Leasing a vehicle — through PCP, personal contract hire, or business finance — raises specific questions about road tax. The legal keeper on the V5C determines who is responsible for taxing the vehicle, and in a lease agreement, this can be the finance company or the lessee depending on the arrangement.
VED on Personal Contract Purchase (PCP)
Under a PCP agreement, you are the registered keeper of the vehicle during the agreement period, even though the finance company may hold legal ownership. This means you are responsible for taxing the vehicle each year. Road tax is a separate cost from your monthly PCP payment — it is not included. You must tax the vehicle yourself using the V5C, which will be in your name as the keeper. At the end of the PCP, if you hand the car back, you return it without further tax liability.
VED on Personal Contract Hire (PCH)
PCH agreements are similar to long-term rental. Under PCH, the lease company is typically the registered keeper and responsible for taxing the vehicle. The monthly payment usually includes road tax — known as "road fund licence included" — so you do not need to separately arrange tax. However, you should confirm with your lease company what is included in the monthly payment. If the lease company fails to tax the vehicle, they are liable, but you will be unable to drive legally.
Business Lease Vehicles
Business lease vehicles may be registered in the company's name or the employee's name depending on the agreement. Company vehicles are typically taxed by the business. If the vehicle is registered to the company, the business pays VED as the keeper. Some business lease agreements pass the tax responsibility to the employee, particularly for salary sacrifice schemes. In these cases, employees are responsible for taxing the vehicle in their own name as keeper.

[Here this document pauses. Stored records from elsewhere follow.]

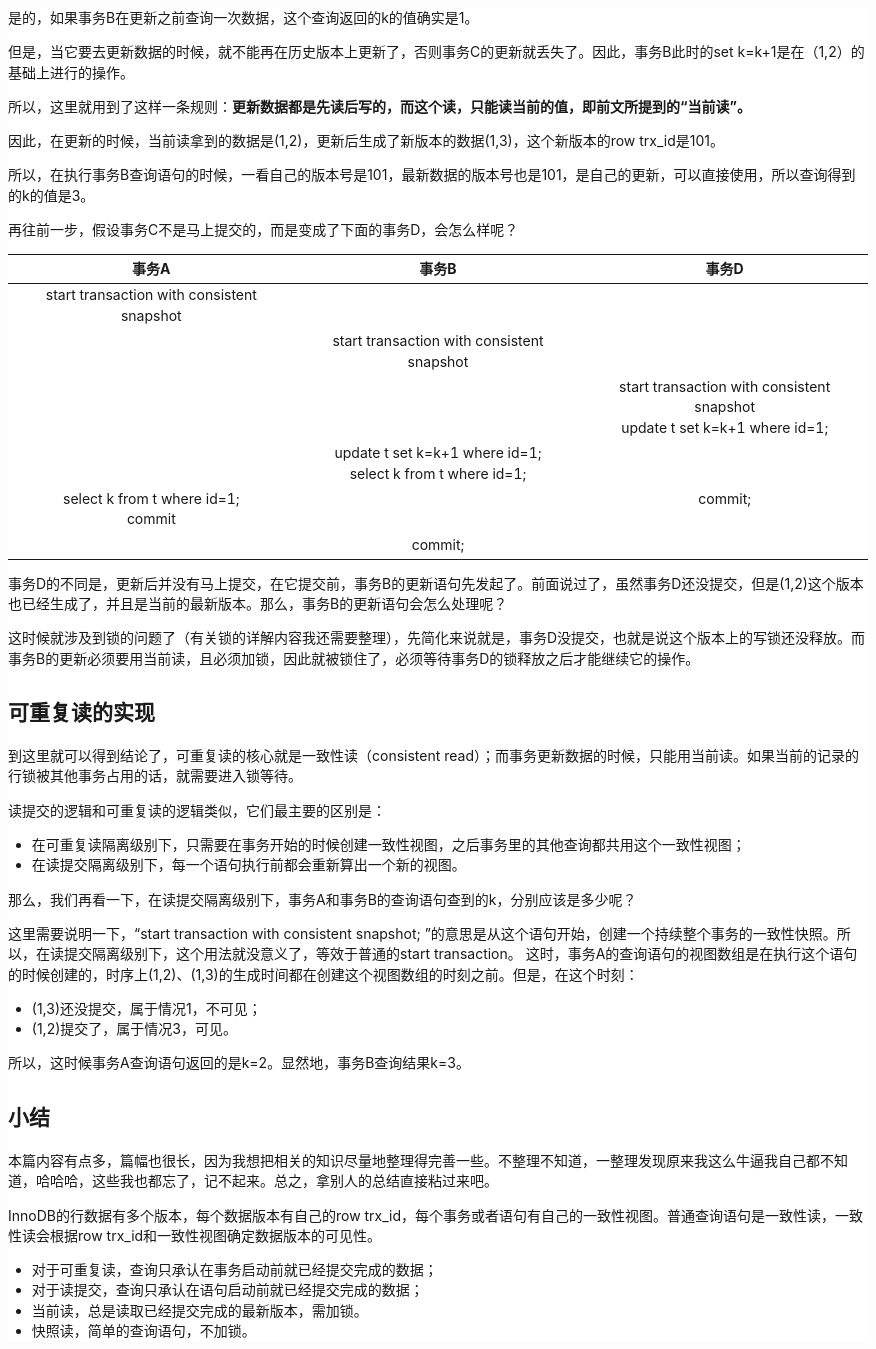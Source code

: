 是的，如果事务B在更新之前查询一次数据，这个查询返回的k的值确实是1。

但是，当它要去更新数据的时候，就不能再在历史版本上更新了，否则事务C的更新就丢失了。因此，事务B此时的set k=k+1是在（1,2）的基础上进行的操作。

所以，这里就用到了这样一条规则：**更新数据都是先读后写的，而这个读，只能读当前的值，即前文所提到的“当前读”。**

因此，在更新的时候，当前读拿到的数据是(1,2)，更新后生成了新版本的数据(1,3)，这个新版本的row trx_id是101。

所以，在执行事务B查询语句的时候，一看自己的版本号是101，最新数据的版本号也是101，是自己的更新，可以直接使用，所以查询得到的k的值是3。

再往前一步，假设事务C不是马上提交的，而是变成了下面的事务D，会怎么样呢？  

| 事务A | 事务B | 事务D |
| :-: | :-: | :-: |
| start transaction with consistent snapshot |  |  |
|  | start transaction with consistent snapshot |  |
|  |  | start transaction with consistent snapshot<br>update t set k=k+1 where id=1; |
|  | update t set k=k+1 where id=1;<br> select k from t where id=1; |  |
| select k from t where id=1;<br> commit |  | commit;|
|  | commit; |  |

事务D的不同是，更新后并没有马上提交，在它提交前，事务B的更新语句先发起了。前面说过了，虽然事务D还没提交，但是(1,2)这个版本也已经生成了，并且是当前的最新版本。那么，事务B的更新语句会怎么处理呢？

这时候就涉及到锁的问题了（有关锁的详解内容我还需要整理），先简化来说就是，事务D没提交，也就是说这个版本上的写锁还没释放。而事务B的更新必须要用当前读，且必须加锁，因此就被锁住了，必须等待事务D的锁释放之后才能继续它的操作。

## 可重复读的实现
到这里就可以得到结论了，可重复读的核心就是一致性读（consistent read）；而事务更新数据的时候，只能用当前读。如果当前的记录的行锁被其他事务占用的话，就需要进入锁等待。

读提交的逻辑和可重复读的逻辑类似，它们最主要的区别是：
* 在可重复读隔离级别下，只需要在事务开始的时候创建一致性视图，之后事务里的其他查询都共用这个一致性视图；
* 在读提交隔离级别下，每一个语句执行前都会重新算出一个新的视图。

那么，我们再看一下，在读提交隔离级别下，事务A和事务B的查询语句查到的k，分别应该是多少呢？

这里需要说明一下，“start transaction with consistent snapshot; ”的意思是从这个语句开始，创建一个持续整个事务的一致性快照。所以，在读提交隔离级别下，这个用法就没意义了，等效于普通的start transaction。
这时，事务A的查询语句的视图数组是在执行这个语句的时候创建的，时序上(1,2)、(1,3)的生成时间都在创建这个视图数组的时刻之前。但是，在这个时刻：
- (1,3)还没提交，属于情况1，不可见；
- (1,2)提交了，属于情况3，可见。

所以，这时候事务A查询语句返回的是k=2。显然地，事务B查询结果k=3。

## 小结
本篇内容有点多，篇幅也很长，因为我想把相关的知识尽量地整理得完善一些。不整理不知道，一整理发现原来我这么牛逼我自己都不知道，哈哈哈，这些我也都忘了，记不起来。总之，拿别人的总结直接粘过来吧。

InnoDB的行数据有多个版本，每个数据版本有自己的row trx_id，每个事务或者语句有自己的一致性视图。普通查询语句是一致性读，一致性读会根据row trx_id和一致性视图确定数据版本的可见性。
- 对于可重复读，查询只承认在事务启动前就已经提交完成的数据；
- 对于读提交，查询只承认在语句启动前就已经提交完成的数据；
- 当前读，总是读取已经提交完成的最新版本，需加锁。
- 快照读，简单的查询语句，不加锁。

Company Car Tax and Lease Vehicles
If you lease a company car, the Benefit-in-Kind (BiK) tax rules apply. Your employer reports the company car as a taxable benefit on your P11D. The BiK value is based on the vehicle's P11D price and its CO2 emissions — lower-emission vehicles have lower BiK percentages and cost less in tax. Electric company cars with zero CO2 have a BiK rate of just 2% — making them significantly cheaper for employees than high-emission alternatives, even after lease costs are factored in.
What Happens at the End of a Lease
When you return a leased vehicle, the lease company handles the deregistration. You do not need to cancel road tax separately — the lease company will handle this when they take the vehicle back. If you are paying for road tax separately during the lease period, you should stop paying once the vehicle is returned. Any remaining full months of tax may be refundable — check with DVLA or your lease provider about the process for claiming a refund for unused tax periods.